La filiale ha cessato l’attività venerdì pomeriggio, e d’ora in poi – come spiega l’avviso alla cittadinanza – bisogna rivolgersi alla filiale di Bologna, l’unica che resterà aperta nella regione, o “alle altre filiali del territorio”: dizione, questa, abbastanza misteriosa e burocratica, che a naso vorrebbe significare “le altre sedi in funzione nel territorio nazionale”.
Poco importa che a Reggio Emilia abbia la sede legale, con direzione generale, di una banca come il Credem, e che vi sia in città la direzione operativa di Finecobank, entrambi istituti quotati a piazza Affari. Lavoro per la vigilanza ce ne sarebbe, considerando anche il San Geminiano, costola del Banco Popolare e il forte presidio di Unicredit. Ma questa è la dura legge dei tagli.

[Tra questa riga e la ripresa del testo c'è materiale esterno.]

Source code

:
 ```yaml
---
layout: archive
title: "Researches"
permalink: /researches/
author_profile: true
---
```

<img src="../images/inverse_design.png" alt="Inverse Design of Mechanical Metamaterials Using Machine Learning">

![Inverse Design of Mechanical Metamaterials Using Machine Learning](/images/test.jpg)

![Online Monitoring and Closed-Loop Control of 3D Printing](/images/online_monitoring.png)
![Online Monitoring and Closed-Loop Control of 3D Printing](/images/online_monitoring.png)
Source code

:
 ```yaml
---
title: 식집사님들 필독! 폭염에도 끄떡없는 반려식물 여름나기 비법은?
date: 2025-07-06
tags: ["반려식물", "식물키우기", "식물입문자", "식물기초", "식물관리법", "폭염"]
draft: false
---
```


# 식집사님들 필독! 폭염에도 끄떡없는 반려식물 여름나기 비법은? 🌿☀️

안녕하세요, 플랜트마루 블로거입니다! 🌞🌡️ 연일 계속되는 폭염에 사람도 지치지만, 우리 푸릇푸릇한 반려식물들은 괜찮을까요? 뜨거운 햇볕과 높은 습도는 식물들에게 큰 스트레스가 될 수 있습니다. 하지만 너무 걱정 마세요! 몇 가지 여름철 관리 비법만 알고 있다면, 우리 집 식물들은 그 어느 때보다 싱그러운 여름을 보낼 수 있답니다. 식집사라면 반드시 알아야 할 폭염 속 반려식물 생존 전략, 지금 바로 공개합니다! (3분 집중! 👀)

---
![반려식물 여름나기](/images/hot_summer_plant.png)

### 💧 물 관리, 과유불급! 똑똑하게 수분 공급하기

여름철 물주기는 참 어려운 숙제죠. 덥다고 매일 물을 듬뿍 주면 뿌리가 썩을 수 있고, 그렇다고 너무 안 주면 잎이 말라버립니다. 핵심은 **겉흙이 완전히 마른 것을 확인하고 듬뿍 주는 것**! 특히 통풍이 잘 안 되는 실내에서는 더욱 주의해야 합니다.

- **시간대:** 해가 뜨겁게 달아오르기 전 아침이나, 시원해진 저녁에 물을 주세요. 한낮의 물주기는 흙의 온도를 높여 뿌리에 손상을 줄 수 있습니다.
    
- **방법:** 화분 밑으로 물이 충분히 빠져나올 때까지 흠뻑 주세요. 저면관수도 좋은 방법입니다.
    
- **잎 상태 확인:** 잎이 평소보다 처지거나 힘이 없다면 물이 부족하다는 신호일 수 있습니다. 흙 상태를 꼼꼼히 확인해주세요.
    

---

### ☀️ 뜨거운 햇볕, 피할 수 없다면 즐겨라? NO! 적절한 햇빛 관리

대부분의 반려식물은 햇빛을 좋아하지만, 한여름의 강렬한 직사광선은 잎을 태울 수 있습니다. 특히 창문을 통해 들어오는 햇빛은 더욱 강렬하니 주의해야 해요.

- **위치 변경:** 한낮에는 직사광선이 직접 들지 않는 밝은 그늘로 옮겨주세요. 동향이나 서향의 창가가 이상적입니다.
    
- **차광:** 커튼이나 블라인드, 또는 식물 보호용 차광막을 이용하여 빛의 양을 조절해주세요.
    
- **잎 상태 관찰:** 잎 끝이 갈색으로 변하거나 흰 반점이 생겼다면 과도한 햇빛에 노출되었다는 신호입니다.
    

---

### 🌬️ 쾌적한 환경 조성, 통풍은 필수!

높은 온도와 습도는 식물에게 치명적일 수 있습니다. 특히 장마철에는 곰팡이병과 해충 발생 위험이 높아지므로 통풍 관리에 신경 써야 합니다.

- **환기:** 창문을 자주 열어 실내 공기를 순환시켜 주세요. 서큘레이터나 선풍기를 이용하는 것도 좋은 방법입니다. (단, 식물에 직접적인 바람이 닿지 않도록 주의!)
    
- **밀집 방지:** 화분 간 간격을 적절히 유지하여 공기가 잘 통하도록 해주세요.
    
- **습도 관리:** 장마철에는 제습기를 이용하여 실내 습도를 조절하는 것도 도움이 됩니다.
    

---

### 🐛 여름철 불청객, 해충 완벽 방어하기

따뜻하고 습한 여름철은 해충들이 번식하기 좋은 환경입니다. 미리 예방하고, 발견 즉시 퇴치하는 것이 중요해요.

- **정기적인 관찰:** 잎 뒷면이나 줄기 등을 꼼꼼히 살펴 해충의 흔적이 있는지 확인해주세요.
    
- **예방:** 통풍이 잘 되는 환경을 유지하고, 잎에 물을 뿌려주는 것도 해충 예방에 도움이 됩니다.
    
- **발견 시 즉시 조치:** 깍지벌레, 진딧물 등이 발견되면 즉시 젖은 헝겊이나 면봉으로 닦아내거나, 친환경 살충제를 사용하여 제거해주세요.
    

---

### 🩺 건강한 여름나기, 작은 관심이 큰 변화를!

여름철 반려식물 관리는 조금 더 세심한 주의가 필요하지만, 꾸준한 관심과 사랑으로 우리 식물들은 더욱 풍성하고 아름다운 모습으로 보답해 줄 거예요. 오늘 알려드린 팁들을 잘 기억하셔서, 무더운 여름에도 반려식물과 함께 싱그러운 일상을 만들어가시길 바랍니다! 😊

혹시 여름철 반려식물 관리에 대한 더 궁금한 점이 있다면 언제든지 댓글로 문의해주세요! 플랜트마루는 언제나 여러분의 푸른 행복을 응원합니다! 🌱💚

Difficile dire se Reggio, con la chiusura della Banca d’Italia, conterà meno di adesso. Certamente si è chiuso un capitolo antico, e adesso l’opinione pubblica si interroga con fatalismo se nel palazzo troverà sede uno store di Zara o un grande albergo, e se a comprare la struttura sarà, come si dice da mesi, ancora una volta il magnate reggiano Fulvio Montipò.
Carlo
25/07/2016 alle 17:39
Era inevitabile tale chiusura , dopo l’intervento della BCE. Farà inevitabilmente seguito una riduzione forte del personale BdI e le nuove assunzioni saranno solo a Francoforte. Quindi giovani ( con 100 e lode e specializzazione finanziaria), imparare rapidamente l’inglese ed ovviamente il tedesco e mettersi lo zaino in spalla per la Germania, sempre che i nuovi posti in BCE , per ovvia comodità, non vengano occupati dai giovani tedeschi.
giuseppe
25/07/2016 alle 17:44
Per i nostri giovani che resterà ? An Succiso si formano cooperative per allevamento pecore. Sembra che vogliano aumentare il numero degli ovini ed occorra personale! Torniamo perciò alle Bucoliche virgiliane e col mantello di capra o di pecora sulle spalle suoneremo la cetra, anzi il flauto!